▶ **Work instruction**
The required answer is an exact copy of every line from the beginning of the entries through the line with "information, resources, memory, boundaries, and", with all pictures omitted.

#### Task input ####

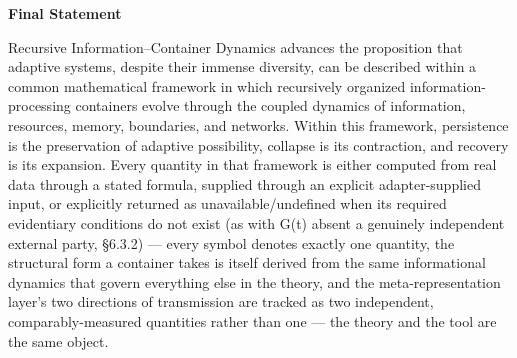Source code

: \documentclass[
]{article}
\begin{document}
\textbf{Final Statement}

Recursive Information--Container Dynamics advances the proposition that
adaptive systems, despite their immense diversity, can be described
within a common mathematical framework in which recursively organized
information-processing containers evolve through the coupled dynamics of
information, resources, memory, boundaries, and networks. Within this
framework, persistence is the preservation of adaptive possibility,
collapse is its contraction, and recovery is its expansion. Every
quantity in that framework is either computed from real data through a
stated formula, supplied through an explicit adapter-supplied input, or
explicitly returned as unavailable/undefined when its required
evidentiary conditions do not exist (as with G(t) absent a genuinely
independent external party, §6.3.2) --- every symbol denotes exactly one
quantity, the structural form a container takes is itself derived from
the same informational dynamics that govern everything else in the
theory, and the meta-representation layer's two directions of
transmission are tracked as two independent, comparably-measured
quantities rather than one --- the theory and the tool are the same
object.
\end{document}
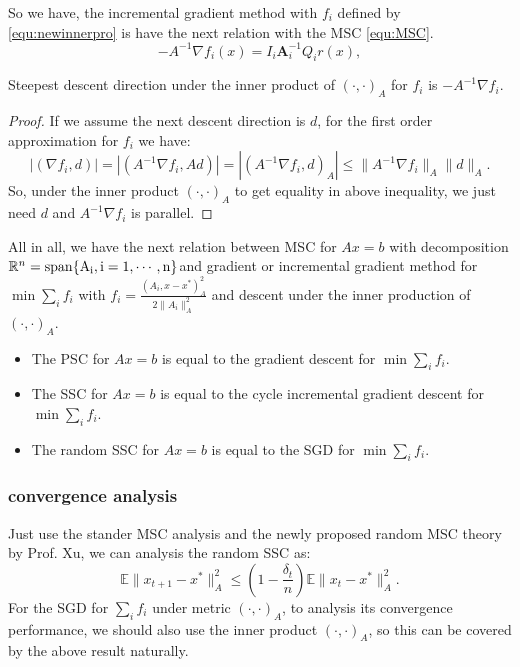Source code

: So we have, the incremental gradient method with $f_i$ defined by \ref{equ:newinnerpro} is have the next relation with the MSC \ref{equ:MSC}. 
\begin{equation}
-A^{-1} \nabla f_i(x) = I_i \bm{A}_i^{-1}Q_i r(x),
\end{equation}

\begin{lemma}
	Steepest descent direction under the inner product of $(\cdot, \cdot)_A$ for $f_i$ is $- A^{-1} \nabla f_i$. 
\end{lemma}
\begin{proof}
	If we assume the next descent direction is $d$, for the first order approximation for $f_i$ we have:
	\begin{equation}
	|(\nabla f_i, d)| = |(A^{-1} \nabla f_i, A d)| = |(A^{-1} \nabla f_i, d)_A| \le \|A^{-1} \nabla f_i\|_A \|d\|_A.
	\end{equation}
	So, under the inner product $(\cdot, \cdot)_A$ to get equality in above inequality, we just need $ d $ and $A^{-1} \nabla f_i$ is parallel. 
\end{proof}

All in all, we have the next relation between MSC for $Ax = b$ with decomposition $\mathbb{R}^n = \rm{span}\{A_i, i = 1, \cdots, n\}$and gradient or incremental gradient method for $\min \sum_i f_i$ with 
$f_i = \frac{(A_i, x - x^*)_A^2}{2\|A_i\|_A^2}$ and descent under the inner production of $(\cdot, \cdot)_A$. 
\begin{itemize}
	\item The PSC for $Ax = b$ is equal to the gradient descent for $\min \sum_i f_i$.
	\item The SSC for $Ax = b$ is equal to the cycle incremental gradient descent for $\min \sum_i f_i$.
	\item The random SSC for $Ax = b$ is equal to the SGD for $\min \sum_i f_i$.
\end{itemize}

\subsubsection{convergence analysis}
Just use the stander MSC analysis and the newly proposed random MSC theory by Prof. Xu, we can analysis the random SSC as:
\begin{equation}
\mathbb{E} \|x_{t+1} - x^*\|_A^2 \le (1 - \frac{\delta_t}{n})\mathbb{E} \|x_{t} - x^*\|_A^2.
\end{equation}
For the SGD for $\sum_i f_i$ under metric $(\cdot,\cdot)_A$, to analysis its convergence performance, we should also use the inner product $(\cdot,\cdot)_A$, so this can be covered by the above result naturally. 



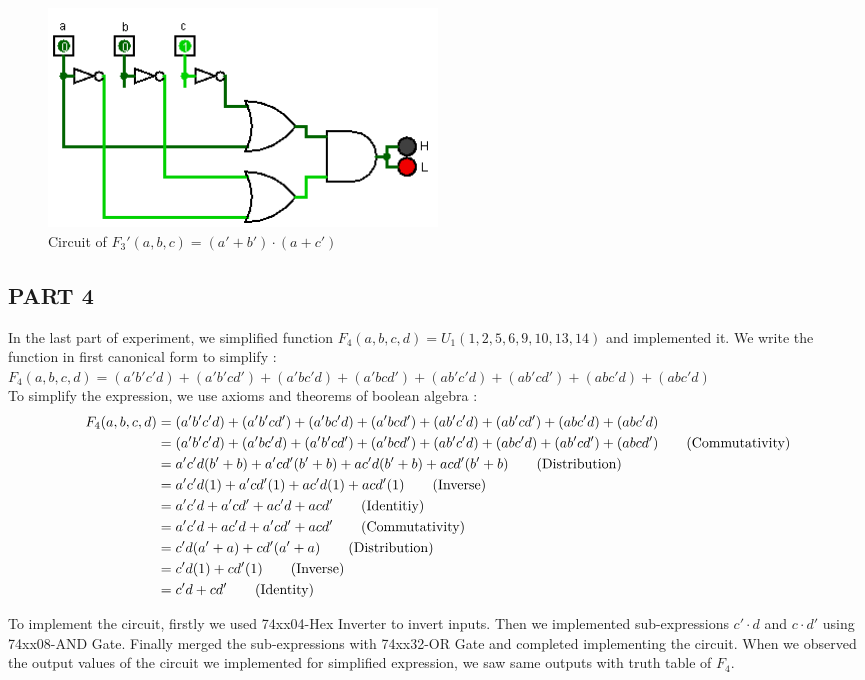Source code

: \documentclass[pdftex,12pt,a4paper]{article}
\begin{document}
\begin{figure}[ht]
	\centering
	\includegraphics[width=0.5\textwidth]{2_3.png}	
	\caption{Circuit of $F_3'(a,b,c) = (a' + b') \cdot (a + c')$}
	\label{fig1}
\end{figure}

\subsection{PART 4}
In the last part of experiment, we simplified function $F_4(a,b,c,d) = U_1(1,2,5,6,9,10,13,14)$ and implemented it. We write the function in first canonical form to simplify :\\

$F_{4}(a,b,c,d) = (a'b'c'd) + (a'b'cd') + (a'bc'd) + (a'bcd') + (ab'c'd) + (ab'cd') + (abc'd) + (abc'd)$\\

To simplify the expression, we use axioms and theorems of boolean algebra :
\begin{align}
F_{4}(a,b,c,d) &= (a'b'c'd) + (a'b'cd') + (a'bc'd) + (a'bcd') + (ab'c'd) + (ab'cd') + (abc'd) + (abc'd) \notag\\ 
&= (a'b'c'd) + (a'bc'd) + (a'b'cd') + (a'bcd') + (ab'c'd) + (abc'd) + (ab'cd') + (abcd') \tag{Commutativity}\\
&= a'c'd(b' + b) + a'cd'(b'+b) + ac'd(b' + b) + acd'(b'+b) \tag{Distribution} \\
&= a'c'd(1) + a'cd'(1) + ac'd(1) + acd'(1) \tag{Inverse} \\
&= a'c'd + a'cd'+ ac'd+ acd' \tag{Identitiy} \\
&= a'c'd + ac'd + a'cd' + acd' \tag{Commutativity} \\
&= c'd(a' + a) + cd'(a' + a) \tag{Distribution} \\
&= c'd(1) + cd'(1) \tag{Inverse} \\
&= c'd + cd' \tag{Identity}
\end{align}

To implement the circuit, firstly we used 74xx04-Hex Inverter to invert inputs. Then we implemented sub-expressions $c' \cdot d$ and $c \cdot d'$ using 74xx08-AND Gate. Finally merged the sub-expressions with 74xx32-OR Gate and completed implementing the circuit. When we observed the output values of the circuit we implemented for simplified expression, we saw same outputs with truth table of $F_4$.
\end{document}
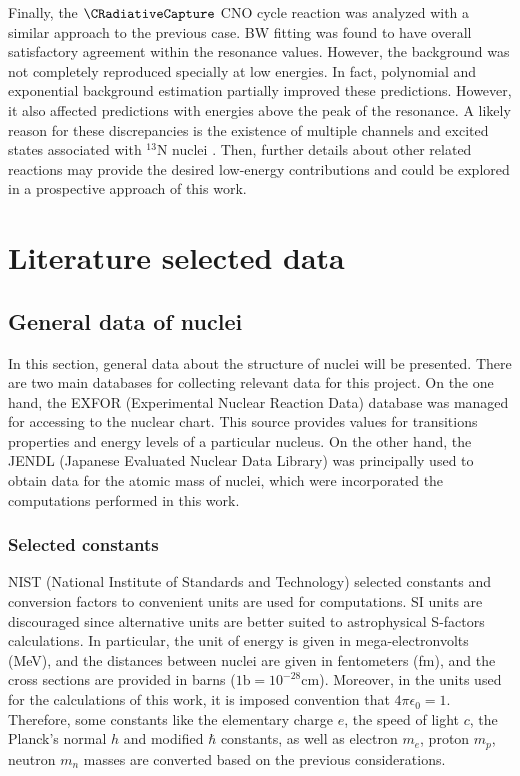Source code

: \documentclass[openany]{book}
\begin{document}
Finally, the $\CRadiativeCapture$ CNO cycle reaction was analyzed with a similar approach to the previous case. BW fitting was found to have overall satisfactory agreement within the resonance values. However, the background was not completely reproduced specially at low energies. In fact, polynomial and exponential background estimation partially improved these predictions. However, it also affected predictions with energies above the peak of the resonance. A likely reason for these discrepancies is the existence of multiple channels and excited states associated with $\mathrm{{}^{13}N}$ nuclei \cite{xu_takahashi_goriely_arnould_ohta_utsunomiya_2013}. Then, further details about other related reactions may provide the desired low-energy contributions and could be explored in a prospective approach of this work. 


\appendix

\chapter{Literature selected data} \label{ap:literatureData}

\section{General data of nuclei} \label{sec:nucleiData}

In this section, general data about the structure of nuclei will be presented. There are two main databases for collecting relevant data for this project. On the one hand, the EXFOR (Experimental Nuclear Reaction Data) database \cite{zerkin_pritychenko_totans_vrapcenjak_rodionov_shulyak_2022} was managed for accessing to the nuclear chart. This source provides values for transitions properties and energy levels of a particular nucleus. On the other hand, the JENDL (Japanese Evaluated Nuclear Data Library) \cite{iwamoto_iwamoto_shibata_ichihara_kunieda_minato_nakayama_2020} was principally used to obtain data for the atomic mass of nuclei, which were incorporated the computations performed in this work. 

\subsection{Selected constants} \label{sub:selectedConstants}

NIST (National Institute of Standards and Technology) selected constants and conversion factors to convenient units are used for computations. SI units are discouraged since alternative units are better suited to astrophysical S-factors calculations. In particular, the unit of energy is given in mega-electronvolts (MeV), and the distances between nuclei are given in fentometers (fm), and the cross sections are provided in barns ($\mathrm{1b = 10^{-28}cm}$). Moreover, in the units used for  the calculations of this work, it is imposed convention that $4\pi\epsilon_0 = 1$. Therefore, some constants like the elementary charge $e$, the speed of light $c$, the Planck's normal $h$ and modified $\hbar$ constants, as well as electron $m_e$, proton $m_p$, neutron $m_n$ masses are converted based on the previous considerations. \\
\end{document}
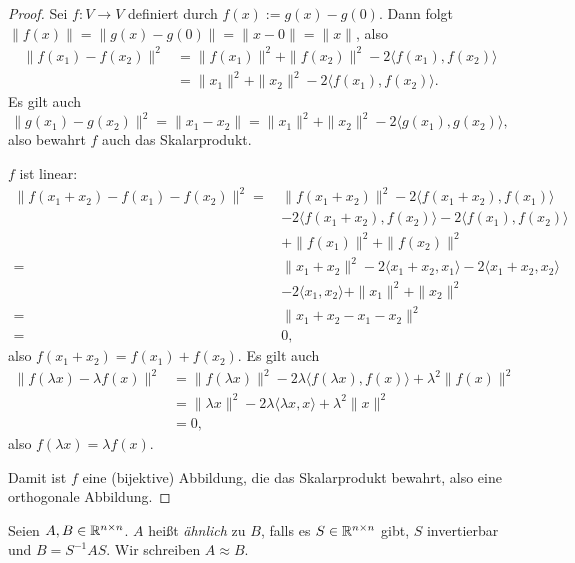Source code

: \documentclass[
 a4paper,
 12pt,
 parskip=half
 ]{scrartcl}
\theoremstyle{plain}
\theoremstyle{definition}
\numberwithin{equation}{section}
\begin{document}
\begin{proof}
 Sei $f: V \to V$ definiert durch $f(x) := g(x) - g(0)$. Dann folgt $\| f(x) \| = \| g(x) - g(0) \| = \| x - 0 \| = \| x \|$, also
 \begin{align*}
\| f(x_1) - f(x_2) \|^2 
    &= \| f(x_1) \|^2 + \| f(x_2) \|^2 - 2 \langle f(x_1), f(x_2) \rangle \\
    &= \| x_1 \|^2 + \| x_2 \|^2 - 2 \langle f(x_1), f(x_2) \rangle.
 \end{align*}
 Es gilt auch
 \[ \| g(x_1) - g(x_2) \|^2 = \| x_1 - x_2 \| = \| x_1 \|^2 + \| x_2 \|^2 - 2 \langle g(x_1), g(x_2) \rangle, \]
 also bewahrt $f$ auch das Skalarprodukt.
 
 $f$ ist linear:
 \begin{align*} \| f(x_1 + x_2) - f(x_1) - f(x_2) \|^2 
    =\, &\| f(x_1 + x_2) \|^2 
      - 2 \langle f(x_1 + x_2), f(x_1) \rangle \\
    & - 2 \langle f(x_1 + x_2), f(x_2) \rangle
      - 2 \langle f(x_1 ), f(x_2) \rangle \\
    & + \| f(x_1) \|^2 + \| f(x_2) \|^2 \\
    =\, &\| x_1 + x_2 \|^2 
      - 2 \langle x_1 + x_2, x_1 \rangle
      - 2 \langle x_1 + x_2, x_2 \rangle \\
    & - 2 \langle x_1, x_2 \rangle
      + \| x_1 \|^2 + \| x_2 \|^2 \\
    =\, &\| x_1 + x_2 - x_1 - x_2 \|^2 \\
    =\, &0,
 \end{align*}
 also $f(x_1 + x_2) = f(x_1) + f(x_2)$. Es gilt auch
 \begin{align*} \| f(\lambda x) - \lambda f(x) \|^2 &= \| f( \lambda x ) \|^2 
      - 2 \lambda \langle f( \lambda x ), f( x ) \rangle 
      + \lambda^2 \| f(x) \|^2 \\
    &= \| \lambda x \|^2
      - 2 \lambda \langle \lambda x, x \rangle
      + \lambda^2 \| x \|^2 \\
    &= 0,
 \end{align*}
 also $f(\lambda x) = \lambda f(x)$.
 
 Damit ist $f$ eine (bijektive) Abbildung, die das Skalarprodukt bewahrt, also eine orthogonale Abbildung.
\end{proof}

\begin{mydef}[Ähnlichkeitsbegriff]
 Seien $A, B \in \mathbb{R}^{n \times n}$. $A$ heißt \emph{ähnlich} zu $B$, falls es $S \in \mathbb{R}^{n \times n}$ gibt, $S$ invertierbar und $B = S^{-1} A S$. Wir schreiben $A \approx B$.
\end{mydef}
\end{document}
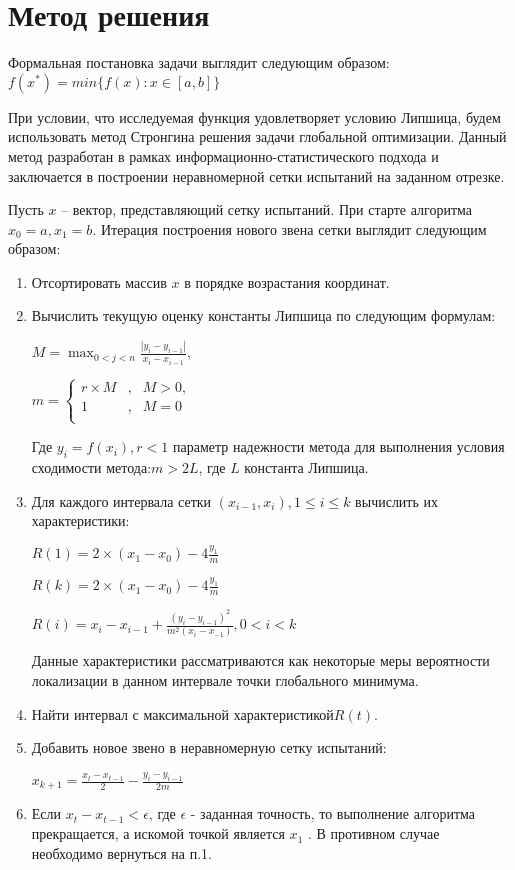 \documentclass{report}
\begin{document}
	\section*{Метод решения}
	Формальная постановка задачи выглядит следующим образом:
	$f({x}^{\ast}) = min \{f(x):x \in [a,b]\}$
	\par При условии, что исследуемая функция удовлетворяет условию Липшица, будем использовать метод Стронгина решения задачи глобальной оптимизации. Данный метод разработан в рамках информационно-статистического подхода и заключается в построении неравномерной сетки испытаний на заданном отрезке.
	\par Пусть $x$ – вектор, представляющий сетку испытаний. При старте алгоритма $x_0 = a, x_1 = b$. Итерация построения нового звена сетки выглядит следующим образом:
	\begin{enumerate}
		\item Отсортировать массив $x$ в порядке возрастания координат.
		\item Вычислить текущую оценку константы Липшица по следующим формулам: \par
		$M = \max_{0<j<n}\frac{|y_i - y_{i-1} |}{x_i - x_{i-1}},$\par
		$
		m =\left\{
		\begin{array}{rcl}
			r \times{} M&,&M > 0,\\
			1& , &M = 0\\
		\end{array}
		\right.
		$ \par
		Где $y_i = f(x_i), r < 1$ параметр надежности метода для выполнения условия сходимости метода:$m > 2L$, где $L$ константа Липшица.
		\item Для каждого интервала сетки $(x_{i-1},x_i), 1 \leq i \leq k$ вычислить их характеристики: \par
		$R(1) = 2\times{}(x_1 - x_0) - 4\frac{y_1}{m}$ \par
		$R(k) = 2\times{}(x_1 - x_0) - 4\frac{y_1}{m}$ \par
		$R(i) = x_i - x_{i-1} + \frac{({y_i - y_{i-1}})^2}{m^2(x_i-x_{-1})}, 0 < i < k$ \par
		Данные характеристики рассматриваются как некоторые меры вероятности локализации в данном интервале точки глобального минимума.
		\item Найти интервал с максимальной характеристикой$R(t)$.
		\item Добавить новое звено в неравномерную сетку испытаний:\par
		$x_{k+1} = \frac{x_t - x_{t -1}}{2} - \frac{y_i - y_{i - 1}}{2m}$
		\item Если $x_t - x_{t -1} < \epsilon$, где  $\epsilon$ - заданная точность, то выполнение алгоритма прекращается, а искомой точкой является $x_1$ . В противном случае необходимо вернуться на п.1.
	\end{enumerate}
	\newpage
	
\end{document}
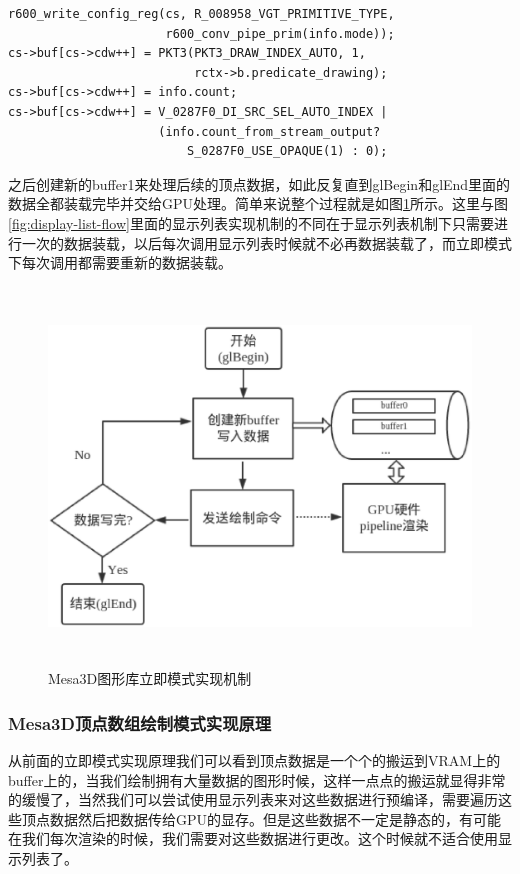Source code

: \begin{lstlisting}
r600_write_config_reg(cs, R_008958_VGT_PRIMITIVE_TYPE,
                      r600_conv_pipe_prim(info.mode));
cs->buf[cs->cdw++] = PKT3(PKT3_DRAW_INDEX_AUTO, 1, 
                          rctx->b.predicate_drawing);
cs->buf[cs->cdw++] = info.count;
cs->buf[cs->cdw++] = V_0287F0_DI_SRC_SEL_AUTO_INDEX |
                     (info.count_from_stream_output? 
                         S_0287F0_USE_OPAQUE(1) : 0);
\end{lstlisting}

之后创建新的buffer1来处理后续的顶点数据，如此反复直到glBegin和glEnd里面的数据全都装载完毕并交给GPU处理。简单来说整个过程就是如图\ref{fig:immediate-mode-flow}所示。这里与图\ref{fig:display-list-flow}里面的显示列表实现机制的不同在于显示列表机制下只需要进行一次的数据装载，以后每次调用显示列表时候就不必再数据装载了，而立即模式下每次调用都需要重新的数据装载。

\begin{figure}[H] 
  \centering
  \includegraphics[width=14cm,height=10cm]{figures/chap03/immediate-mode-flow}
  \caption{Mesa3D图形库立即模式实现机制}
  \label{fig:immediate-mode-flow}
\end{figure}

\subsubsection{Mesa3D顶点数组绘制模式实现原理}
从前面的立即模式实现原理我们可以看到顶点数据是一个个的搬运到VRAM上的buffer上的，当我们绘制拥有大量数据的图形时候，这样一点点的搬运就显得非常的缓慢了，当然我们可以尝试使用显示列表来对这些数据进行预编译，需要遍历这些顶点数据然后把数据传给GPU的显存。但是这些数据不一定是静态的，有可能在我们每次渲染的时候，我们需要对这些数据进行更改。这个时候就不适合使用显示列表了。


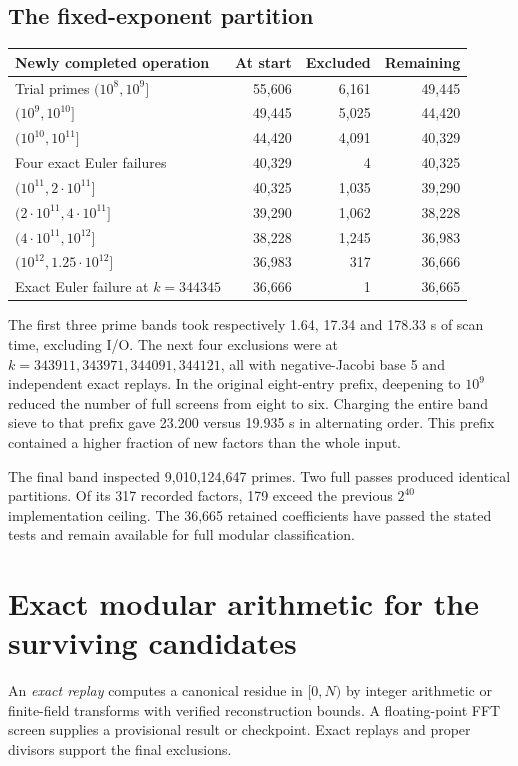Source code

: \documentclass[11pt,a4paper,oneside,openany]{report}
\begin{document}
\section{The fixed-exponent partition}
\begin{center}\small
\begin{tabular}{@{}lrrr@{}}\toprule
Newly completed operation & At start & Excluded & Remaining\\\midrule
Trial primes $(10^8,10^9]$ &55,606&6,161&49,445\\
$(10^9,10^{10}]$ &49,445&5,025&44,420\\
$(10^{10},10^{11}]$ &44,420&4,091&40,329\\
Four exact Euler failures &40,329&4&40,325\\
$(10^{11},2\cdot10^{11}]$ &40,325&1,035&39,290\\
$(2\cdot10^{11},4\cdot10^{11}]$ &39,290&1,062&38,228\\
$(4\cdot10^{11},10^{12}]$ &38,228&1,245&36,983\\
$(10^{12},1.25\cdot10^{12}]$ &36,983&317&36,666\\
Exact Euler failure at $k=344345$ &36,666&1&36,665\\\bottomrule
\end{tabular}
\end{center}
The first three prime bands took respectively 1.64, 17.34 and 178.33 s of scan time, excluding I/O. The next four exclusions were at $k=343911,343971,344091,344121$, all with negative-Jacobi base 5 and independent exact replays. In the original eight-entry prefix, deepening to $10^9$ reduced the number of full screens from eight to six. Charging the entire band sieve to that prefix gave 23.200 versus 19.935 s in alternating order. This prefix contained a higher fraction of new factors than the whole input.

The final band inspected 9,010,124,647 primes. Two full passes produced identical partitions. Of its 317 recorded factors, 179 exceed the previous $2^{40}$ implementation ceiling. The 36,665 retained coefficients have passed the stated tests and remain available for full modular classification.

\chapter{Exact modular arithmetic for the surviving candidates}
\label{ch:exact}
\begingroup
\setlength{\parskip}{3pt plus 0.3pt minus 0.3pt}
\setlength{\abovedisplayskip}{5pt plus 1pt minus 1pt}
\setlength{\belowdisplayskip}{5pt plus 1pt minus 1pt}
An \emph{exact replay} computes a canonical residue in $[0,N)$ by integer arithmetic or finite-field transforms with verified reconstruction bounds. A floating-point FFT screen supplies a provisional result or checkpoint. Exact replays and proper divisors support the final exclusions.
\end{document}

####

▶ **Answer to this problem**
Source code

: \documentclass[
]{article}
\begin{document}
\textbf{Final Statement}

Recursive Information--Container Dynamics advances the proposition that
adaptive systems, despite their immense diversity, can be described
within a common mathematical framework in which recursively organized
information-processing containers evolve through the coupled dynamics of
information, resources, memory, boundaries, and networks. Within this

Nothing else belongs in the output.